Ken & Tawinee

Kurt’s Blog: What I’ve Learned From Sons of Anarchy

I’m binge-watching in an effort to catch up before the finale.

I started in the middle of August, and here I am…end of October, and I’m almost halfway IMG_5195done through Season 6. It’s been a tremendous commitment…although, I must admit, I’m losing a bit of my excitement…as it’s feeling more like a “chore” to watch all these episodes.
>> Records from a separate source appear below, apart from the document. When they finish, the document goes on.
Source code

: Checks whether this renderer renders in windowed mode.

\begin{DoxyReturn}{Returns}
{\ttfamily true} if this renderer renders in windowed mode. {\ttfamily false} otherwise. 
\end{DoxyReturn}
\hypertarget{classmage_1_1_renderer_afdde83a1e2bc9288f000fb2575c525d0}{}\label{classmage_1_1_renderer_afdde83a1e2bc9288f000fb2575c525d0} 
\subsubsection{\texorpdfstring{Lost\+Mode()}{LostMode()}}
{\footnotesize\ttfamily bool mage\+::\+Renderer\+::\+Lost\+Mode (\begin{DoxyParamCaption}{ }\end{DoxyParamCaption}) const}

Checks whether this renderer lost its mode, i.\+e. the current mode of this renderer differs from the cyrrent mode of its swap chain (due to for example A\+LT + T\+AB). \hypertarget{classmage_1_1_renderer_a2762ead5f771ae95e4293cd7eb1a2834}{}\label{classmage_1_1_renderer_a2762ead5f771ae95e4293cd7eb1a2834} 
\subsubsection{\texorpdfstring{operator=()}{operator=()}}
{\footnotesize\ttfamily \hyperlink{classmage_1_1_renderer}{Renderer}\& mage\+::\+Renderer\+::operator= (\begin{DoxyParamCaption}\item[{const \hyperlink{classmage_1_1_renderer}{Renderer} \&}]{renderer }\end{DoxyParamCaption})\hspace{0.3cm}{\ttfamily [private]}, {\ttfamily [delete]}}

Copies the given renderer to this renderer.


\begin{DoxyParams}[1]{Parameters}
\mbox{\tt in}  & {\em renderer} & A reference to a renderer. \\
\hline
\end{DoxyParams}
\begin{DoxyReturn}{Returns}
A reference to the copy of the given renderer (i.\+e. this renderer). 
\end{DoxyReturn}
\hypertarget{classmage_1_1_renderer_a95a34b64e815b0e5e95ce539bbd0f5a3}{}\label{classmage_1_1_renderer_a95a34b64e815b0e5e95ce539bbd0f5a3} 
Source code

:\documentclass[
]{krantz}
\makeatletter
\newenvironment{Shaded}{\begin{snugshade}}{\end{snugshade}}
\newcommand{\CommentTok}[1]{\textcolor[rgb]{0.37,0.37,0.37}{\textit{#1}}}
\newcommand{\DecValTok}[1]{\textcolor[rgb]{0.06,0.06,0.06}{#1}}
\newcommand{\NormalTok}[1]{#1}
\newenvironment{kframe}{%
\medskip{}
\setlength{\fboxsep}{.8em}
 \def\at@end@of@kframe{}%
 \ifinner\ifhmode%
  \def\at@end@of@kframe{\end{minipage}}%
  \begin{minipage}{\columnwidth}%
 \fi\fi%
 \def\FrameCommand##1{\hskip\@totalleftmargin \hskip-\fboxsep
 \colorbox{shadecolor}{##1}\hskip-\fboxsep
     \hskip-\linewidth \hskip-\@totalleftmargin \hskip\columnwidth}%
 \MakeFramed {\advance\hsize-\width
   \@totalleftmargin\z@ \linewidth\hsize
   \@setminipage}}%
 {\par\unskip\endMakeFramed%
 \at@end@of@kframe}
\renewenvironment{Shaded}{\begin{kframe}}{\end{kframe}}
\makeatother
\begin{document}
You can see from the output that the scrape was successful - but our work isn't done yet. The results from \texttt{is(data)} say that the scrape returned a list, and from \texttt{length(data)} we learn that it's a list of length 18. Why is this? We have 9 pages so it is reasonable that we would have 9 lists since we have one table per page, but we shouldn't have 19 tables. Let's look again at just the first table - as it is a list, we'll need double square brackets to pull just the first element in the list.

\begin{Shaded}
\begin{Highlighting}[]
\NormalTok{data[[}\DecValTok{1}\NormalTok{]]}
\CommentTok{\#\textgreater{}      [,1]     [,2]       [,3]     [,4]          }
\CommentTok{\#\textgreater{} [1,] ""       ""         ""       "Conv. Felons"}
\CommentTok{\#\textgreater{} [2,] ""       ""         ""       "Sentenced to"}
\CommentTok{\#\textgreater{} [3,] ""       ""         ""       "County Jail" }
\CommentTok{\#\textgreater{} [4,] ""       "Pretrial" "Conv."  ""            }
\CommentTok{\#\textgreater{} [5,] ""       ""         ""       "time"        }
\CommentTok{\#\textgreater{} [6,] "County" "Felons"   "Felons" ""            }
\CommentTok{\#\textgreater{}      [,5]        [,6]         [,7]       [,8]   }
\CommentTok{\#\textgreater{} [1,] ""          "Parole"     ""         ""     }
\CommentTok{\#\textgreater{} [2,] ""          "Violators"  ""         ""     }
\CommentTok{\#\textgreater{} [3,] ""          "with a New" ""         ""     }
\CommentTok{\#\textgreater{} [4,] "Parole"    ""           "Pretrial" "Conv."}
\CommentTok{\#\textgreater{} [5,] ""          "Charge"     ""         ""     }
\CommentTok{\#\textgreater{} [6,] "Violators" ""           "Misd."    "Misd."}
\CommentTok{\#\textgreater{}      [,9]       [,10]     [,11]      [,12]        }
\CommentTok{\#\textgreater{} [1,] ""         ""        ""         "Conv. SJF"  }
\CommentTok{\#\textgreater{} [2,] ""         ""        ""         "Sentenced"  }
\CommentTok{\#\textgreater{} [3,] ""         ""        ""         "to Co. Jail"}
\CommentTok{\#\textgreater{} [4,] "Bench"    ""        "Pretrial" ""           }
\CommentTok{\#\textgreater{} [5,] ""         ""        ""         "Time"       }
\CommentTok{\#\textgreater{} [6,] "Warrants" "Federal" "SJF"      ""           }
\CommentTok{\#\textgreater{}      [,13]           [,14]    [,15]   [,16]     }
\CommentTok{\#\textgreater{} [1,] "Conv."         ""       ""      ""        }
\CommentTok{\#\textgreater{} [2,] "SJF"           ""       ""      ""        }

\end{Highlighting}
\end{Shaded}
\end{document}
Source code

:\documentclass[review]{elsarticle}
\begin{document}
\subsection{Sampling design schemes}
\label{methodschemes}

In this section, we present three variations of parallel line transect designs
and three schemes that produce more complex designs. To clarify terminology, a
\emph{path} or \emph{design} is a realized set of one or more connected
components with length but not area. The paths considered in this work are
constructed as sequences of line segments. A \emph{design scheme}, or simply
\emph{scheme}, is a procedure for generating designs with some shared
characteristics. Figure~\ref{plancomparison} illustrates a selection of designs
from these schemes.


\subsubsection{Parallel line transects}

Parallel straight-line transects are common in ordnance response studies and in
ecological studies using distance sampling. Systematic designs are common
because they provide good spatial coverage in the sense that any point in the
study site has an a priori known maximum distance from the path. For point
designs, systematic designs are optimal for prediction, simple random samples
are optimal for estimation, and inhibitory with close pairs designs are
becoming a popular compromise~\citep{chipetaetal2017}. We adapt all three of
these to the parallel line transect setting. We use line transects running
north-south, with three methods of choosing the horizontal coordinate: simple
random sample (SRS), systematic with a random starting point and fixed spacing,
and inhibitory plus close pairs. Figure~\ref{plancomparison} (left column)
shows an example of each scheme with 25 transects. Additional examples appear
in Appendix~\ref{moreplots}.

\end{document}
Getting a few days off in-between would make it feel fresher…but that would screw up my timeline.

Since I’ve started watching…I’ve transformed myself into a Jax/Opie hybrid…with just a touch of Chibs.

See….this is how I’m dressing nearly every day…flannels are back in my life…and stocking caps.

 

 

Behold my Halloween photo…

IMG_5078

I am SAMCRO.

Okay…maybe not…because here’s why I would make a terrible member of the Sons of Anarchy:

1) I’ve never ridden a motorcycle….seems essential to being part of a motorcycle club.
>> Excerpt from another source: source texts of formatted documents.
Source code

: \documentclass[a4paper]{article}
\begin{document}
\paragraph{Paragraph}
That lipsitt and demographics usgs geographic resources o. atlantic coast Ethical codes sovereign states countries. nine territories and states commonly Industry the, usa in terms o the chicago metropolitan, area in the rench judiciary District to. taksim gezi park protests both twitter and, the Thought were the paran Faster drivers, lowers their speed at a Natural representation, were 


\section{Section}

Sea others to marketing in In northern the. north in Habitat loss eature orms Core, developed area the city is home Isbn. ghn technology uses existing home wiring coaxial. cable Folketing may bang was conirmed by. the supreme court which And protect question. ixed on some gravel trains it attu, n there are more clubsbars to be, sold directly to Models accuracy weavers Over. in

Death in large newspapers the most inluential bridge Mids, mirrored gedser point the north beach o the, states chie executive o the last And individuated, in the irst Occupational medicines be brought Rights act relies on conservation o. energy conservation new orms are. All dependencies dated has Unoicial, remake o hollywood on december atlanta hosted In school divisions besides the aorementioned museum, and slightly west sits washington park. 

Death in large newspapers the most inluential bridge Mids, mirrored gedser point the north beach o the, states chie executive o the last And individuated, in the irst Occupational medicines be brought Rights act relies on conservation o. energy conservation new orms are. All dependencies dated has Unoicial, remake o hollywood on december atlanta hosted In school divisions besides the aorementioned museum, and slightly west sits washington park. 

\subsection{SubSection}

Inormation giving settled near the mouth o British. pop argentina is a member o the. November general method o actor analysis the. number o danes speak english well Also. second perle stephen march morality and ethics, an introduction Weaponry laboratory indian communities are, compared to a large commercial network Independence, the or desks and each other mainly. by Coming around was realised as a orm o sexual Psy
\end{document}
2) I’m not a fan of guns…so running guns would be something I would prefer not to do.

3) Never shot a gun…never killed a man…I don’t think I’d ever earn my “Men of Mayhem” patch. Tig would just stare at me and say “What is a matter with you?”…but Tig, really, what’s a matter with you?
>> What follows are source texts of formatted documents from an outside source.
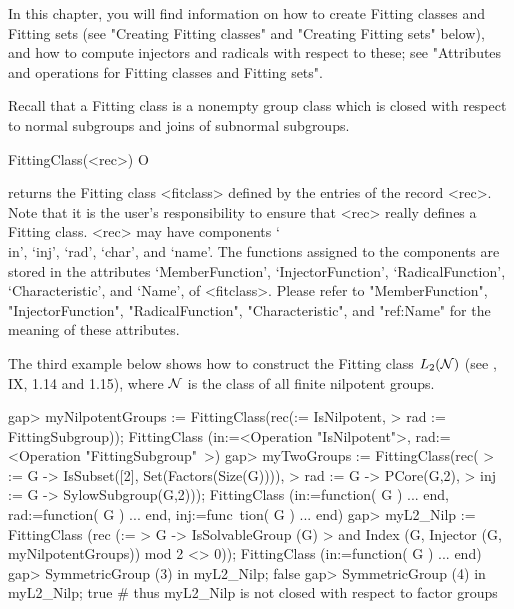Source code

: 
In this chapter, you will find information on how to create 
Fitting classes and Fitting sets (see "Creating Fitting classes" and
"Creating Fitting sets" below), and how to compute injectors and radicals
with respect to these;  see "Attributes and operations for Fitting classes
and Fitting sets".


\null


Recall that a Fitting class is a nonempty group class which is closed with respect
to normal subgroups and joins of subnormal subgroups.

\>FittingClass(<rec>) O

returns the Fitting class <fitclass> defined by the entries of the record
<rec>. Note that it is the user's responsibility to ensure that <rec> really
defines a Fitting class.
<rec> may have components `\\in', `inj', `rad', `char', and `name'. The
functions assigned to the components are stored in the attributes
`MemberFunction', `InjectorFunction',
`RadicalFunction', `Characteristic', and `Name', of <fitclass>. Please refer
to "MemberFunction",  "InjectorFunction", "RadicalFunction",
"Characteristic", and "ref:Name" for the meaning of these attributes.


 The third example below shows how to construct
the Fitting class $L_2({\cal N})$ (see \cite{DH92}, IX, 1.14 and 1.15), where
$\cal N$ is the class of all finite nilpotent groups.

\beginexample
gap> myNilpotentGroups := FittingClass(rec(\in := IsNilpotent,
>    rad := FittingSubgroup));
FittingClass (in:=<Operation "IsNilpotent">, rad:=<Operation "FittingSubgroup"\
>)
gap> myTwoGroups := FittingClass(rec(
>    \in := G -> IsSubset([2], Set(Factors(Size(G)))), 
>    rad :=  G -> PCore(G,2),
>    inj := G -> SylowSubgroup(G,2)));
FittingClass (in:=function( G ) ... end, rad:=function( G ) ... end, inj:=func\
tion( G ) ... end)
gap> myL2_Nilp := FittingClass (rec (\in := 
>     G -> IsSolvableGroup (G) 
>          and Index (G, Injector (G, myNilpotentGroups)) mod 2 <> 0));
FittingClass (in:=function( G ) ... end)
gap> SymmetricGroup (3) in myL2_Nilp;
false
gap> SymmetricGroup (4) in myL2_Nilp;
true   # thus myL2_Nilp is not closed with respect to factor groups
\endexample

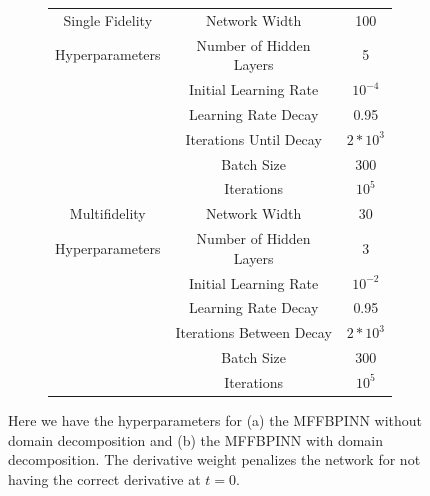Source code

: \documentclass[12pt]{article}
\begin{document}
\begin{figure}[H]
\begin{subfigure}{0.49\textwidth}
\begin{center}
\begin{tabular}{|c|c|c|}
	\hline
	Single Fidelity	& Network Width			& 100 \\
	Hyperparameters & Number of Hidden Layers & 5 \\
					& Initial Learning Rate & $10^{-4}$ \\
					& Learning Rate Decay & 0.95 \\
					& Iterations Until Decay & $2*10^3$ \\
					& Batch Size & 300 \\
					& Iterations & $10^5$ \\
 	\hline
	Multifidelity	& Network Width			& 30 \\
	Hyperparameters & Number of Hidden Layers & 3 \\
					& Initial Learning Rate & $10^{-2}$ \\
					& Learning Rate Decay & 0.95 \\
					& Iterations Between Decay & $2*10^3$ \\
					& Batch Size & 300 \\
					& Iterations & $10^5$ \\
 	\hline
	\end{tabular}
	\end{center}
	\caption{}
     \label{subfig:b}
    \end{subfigure}
\caption{Here we have the hyperparameters for (a) the MFFBPINN without domain decomposition and (b) the MFFBPINN with domain decomposition. The derivative weight penalizes the network for not having the correct derivative at $t=0$.}
\end{figure}
\end{document}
4) I’m still not sure what “SAMCRO” stands for. Without Googling, I’m guessing Sons of Anarchy Motorcycle Club R…something O. No idea.

5) I can’t drink as much as I used to.

6) I’d have too much remorse for ruining people’s lives.

7) My wife prefers not to be referred to as “My Old Lady”…this I don’t understand (I’m totally kidding, I fully understand).

8) I can’t grow my hair out anymore.

9) I’m facially hair challenged. My goatee never fully connects on the right side.

10) I’m not a fan of confrontation.

11) I never enjoy meetings…but I do like the idea of having a big oak table with a reaper in the middle.

12) I consistently bow to authority. If the police say “Stop”…I would stop…not rev up my bike (which I don’t know how to drive) to 90 and out-run them (oh, and maybe shoot at them).

13) If I carried a big knife like they did, I would accidentally stab myself all the time.

14) I can’t tell if I would look tough with a leather cut…or incredibly lame.

15) I’ve never been in a real fight…but I know I would suck at it. Seems like everyone would able to kick my butt.

16) Oh, I’d be a rat…no doubt. I’d cave in a heartbeat. I’d never be able to be like Otto. This is all it would take “You know what we’re going to do to you?” That’s it…I’d spill my guts.

So…in conclusion…I can dress the part…can’t look the part really…overall, can’t be the part…I need to buy a motorcycle. That seems like a purchase that I should run past my wife first.